获取数据的脚本可以在https://github.com/fictivekin/openrecipes
上找到, 那里还有最新版的数据库链接。
这个数据库是 JSON 格式的,来试试通过 pd.read_json
读取数据:
try:
recipes = pd.read_json('data/openrecipes.txt')
except ValueError as e:
print("ValueError:", e)
---------------------------------------------------------------------------
ValueError: Trailing data
提示数据里有“trailing data”(数据断行)的 ValueError 错误。原因是虽然文件中的每一行都是一个有效的 JSON 对象,但是全文却不是这样。来看看文件是不是这样:
with open('data/openrecipes.txt') as f:
line = f.readline()
print(line)
---------------------------------------------------------------------------
{
"name": "Easter Leftover Sandwich", "ingredients": "12 whole Hard Boiled Eggs\n1/2 cup Mayonnaise\n3 Tablespoons Grainy Dijon Mustard\n Salt And Pepper, to taste\n Several Dashes Worcestershire Sauce\n Leftover Baked Ham, Sliced\n Kaiser Rolls Or Other Bread\n Extra Mayonnaise And Dijon, For Spreading\n Swiss Cheese Or Other Cheese Slices\n Thinly Sliced Red Onion\n Avocado Slices\n Sliced Tomatoes\n Lettuce, Spinach, Or Arugula", "url": "http://thepioneerwoman.com/cooking/2013/04/easter-leftover-sandwich/", "image": "http://static.thepioneerwoman.com/cooking/files/2013/03/leftoversandwich.jpg", "cookTime": "PT", "recipeYield": "8", "datePublished": "2013-04-01", "prepTime": "PT15M", "description": "Got leftover Easter eggs? Got leftover Easter ham? Got a hearty appetite? Good! You've come to the right place! I..."}
显然每一行都是一个有效的 JSON 对象,因此需要将这些字符串连接在 一起。解决这个问题的一种方法就是新建一个字符串,将所有行 JSON 对象连接起来,然后再通过 pd.read_json
来读取所有数据:
import pandas as pd
# 将文件内容读取成Python数组
with open('data/openrecipes.txt', 'r') as f:
# 提取每一行内容
data = (line.strip() for line in f)
# 将所有内容合并成一个列表
data_json = "[{0}]".format(','.join(data))
# 用JSON形式读取数据
recipes = pd.read_json(data_json)
recipes.shape
---------------------------------------------------------------------------
(1042, 9)
recipes.iloc[0]
---------------------------------------------------------------------------
cookTime PT
datePublished 2013-04-01
description Got leftover Easter eggs? Got leftover East...

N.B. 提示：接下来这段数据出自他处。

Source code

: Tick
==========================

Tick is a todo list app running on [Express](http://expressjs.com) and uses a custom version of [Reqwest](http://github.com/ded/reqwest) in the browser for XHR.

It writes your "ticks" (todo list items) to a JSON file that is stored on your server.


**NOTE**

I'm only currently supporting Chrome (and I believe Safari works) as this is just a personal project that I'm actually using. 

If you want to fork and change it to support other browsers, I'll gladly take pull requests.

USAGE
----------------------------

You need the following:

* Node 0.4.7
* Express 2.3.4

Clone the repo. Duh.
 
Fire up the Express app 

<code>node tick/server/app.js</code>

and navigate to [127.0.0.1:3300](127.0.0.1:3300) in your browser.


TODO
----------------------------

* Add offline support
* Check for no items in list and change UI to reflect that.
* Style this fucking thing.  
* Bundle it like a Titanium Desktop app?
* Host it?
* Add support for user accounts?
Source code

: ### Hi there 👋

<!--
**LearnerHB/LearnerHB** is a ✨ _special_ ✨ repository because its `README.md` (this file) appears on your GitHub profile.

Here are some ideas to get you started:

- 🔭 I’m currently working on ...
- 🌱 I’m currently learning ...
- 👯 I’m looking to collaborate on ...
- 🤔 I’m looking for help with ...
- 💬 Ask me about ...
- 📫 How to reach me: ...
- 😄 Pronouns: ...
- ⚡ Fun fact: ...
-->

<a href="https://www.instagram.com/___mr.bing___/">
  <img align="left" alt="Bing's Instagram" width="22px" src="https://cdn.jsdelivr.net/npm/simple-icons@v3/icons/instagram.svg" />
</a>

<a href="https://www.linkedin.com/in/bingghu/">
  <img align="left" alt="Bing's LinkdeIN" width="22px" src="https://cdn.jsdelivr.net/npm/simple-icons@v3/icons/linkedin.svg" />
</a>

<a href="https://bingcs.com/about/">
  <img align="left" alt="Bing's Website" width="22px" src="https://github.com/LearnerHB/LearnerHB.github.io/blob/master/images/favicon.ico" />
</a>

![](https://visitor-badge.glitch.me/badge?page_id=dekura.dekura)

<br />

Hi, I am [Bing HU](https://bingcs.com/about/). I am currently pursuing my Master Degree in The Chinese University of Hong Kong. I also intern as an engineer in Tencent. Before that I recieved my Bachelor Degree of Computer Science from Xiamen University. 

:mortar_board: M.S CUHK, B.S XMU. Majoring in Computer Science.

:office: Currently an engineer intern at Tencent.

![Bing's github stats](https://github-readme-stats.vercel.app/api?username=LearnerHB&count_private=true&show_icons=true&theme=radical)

image http://static.thepioneerwoman.com/cooking/file...
ingredients 12 whole Hard Boiled Eggs\n1/2 cup Mayonnaise\...
name Easter Leftover Sandwich
prepTime PT15M
recipeYield 8
url http://thepioneerwoman.com/cooking/2013/04/eas...
Name: 0, dtype: object
这里有一堆信息,而且其中有不少都和从网站上抓取的数据一样,字段 形式混乱。值得关注的是,食材列表是字符串形式,我们需要从中抽取 感兴趣的信息。下面来仔细看看这个字段:
recipes.ingredients.str.len().describe()
---------------------------------------------------------------------------
count 1042.000000
mean 358.645873
std 187.332133
min 22.000000
25% 246.250000
50% 338.000000
75% 440.000000
max 3160.000000
Name: ingredients, dtype: float64
食材列表平均 250 个字符,最短的字符串是 22,最长的竟然3000多字符!
来看看这个拥有最长食材列表的究竟是哪道菜:
recipes.name[np.argmax(recipes.ingredients.str.len())]
---------------------------------------------------------------------------
'A Nice Berry Pie'
我们还可以再做一些累计探索,例如看看哪些食谱是早餐:
recipes.description.str.contains('[Bb]reakfast').sum()
---------------------------------------------------------------------------
11
或者看看有多少食谱用肉桂(cinnamon)作为食材:
recipes.ingredients.str.contains('[Cc]innamon').sum()
---------------------------------------------------------------------------
79
还可以看看究竟是哪些食谱里把肉桂错写成了“cinamon”:
recipes.ingredients.str.contains('[Cc]inamon').sum()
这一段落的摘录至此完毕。